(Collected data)

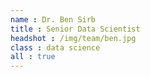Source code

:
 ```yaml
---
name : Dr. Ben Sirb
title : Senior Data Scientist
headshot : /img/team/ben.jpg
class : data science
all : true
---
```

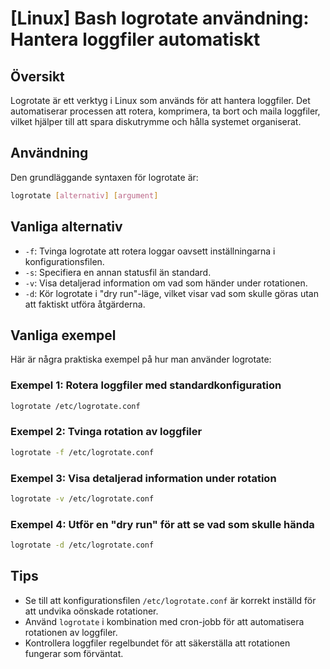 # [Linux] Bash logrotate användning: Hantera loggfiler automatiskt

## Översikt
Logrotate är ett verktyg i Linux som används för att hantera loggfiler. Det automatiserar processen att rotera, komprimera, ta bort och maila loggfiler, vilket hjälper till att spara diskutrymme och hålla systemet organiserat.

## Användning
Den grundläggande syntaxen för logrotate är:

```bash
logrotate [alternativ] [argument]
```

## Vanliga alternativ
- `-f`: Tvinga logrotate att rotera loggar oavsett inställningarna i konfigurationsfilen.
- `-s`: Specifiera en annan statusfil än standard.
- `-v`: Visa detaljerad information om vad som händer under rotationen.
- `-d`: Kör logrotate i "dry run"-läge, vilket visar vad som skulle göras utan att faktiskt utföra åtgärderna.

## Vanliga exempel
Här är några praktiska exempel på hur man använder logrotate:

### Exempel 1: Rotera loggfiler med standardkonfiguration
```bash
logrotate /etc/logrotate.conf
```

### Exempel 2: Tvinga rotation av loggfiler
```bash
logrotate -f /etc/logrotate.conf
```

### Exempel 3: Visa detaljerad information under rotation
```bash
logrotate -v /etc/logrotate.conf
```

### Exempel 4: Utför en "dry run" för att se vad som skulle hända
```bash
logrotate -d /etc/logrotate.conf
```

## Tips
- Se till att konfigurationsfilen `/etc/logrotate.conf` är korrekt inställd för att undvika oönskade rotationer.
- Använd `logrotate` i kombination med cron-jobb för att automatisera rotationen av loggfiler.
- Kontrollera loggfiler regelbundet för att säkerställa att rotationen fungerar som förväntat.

--

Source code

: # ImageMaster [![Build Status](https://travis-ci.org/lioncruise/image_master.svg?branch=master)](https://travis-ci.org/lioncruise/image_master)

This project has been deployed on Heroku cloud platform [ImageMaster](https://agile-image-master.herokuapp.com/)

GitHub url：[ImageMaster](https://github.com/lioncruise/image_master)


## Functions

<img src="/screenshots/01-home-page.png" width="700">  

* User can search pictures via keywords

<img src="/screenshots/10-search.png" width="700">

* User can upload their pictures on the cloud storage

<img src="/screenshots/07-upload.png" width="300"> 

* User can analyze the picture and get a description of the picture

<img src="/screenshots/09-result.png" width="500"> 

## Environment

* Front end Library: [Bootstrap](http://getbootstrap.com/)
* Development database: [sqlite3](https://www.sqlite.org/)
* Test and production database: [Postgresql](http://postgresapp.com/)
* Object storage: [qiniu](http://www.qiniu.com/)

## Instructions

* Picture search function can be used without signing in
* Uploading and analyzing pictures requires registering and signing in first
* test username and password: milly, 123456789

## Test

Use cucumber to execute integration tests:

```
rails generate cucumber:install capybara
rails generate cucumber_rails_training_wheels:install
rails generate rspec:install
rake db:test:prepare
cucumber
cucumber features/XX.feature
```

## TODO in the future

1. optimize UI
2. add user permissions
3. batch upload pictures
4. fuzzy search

▶ _Work to complete_
Copy from the entries only those lines that hold the word "install".

▶ _Exercise result_
rails generate cucumber:install capybara
rails generate cucumber_rails_training_wheels:install
rails generate rspec:install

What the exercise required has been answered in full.